Filter the data for lines with the word "github", then copy every line so identified.

=== Given data ===

------------------------------------

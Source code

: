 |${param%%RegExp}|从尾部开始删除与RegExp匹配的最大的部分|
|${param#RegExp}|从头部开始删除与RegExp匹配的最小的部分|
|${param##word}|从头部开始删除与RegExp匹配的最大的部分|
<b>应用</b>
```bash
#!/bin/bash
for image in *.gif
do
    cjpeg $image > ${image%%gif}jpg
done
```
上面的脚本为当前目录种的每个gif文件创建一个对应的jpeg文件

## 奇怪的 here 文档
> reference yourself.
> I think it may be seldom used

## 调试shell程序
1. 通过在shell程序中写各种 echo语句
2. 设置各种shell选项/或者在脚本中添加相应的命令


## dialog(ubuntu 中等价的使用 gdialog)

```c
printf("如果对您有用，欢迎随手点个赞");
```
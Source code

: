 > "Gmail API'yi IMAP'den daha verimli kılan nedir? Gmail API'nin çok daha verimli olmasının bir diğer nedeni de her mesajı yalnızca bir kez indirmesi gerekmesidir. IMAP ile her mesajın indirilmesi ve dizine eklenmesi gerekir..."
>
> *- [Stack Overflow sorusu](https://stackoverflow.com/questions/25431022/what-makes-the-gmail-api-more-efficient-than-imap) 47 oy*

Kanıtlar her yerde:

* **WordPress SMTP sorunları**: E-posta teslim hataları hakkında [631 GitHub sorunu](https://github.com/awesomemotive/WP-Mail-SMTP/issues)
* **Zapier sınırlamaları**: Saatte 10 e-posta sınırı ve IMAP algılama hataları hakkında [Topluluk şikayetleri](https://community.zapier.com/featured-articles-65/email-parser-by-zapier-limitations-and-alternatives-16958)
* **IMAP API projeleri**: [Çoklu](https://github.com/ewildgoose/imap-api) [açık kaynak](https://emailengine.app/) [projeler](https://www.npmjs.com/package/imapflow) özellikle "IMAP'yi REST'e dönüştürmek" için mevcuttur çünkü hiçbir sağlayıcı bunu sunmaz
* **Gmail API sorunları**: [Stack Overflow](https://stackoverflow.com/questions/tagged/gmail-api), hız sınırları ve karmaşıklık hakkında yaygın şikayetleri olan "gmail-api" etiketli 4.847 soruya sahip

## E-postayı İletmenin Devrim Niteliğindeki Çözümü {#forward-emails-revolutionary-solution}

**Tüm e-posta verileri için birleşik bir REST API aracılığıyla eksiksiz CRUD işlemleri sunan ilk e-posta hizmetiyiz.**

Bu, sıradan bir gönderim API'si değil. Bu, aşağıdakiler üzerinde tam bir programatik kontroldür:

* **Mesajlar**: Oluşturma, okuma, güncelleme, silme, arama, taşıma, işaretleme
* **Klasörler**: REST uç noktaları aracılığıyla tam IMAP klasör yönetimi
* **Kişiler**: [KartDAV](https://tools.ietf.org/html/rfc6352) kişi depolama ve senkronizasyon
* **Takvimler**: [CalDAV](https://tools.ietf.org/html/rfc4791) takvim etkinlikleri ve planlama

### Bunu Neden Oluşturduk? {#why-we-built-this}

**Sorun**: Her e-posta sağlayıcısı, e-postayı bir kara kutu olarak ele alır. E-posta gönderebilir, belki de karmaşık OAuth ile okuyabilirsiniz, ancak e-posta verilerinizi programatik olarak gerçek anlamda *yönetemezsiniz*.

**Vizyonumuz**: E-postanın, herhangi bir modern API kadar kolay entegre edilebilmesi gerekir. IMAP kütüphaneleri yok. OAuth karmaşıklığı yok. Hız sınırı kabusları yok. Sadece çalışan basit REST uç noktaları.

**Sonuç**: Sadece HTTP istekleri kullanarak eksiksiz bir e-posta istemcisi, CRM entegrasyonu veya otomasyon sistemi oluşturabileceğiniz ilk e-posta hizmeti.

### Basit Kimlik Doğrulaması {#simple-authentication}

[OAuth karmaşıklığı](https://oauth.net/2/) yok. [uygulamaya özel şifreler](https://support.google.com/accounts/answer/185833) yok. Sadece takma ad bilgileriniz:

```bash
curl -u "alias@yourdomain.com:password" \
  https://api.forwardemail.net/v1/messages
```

------------------------------------

=== Output for this exercise ===
* **WordPress SMTP sorunları**: E-posta teslim hataları hakkında [631 GitHub sorunu](https://github.com/awesomemotive/WP-Mail-SMTP/issues)
* **IMAP API projeleri**: [Çoklu](https://github.com/ewildgoose/imap-api) [açık kaynak](https://emailengine.app/) [projeler](https://www.npmjs.com/package/imapflow) özellikle "IMAP'yi REST'e dönüştürmek" için mevcuttur çünkü hiçbir sağlayıcı bunu sunmaz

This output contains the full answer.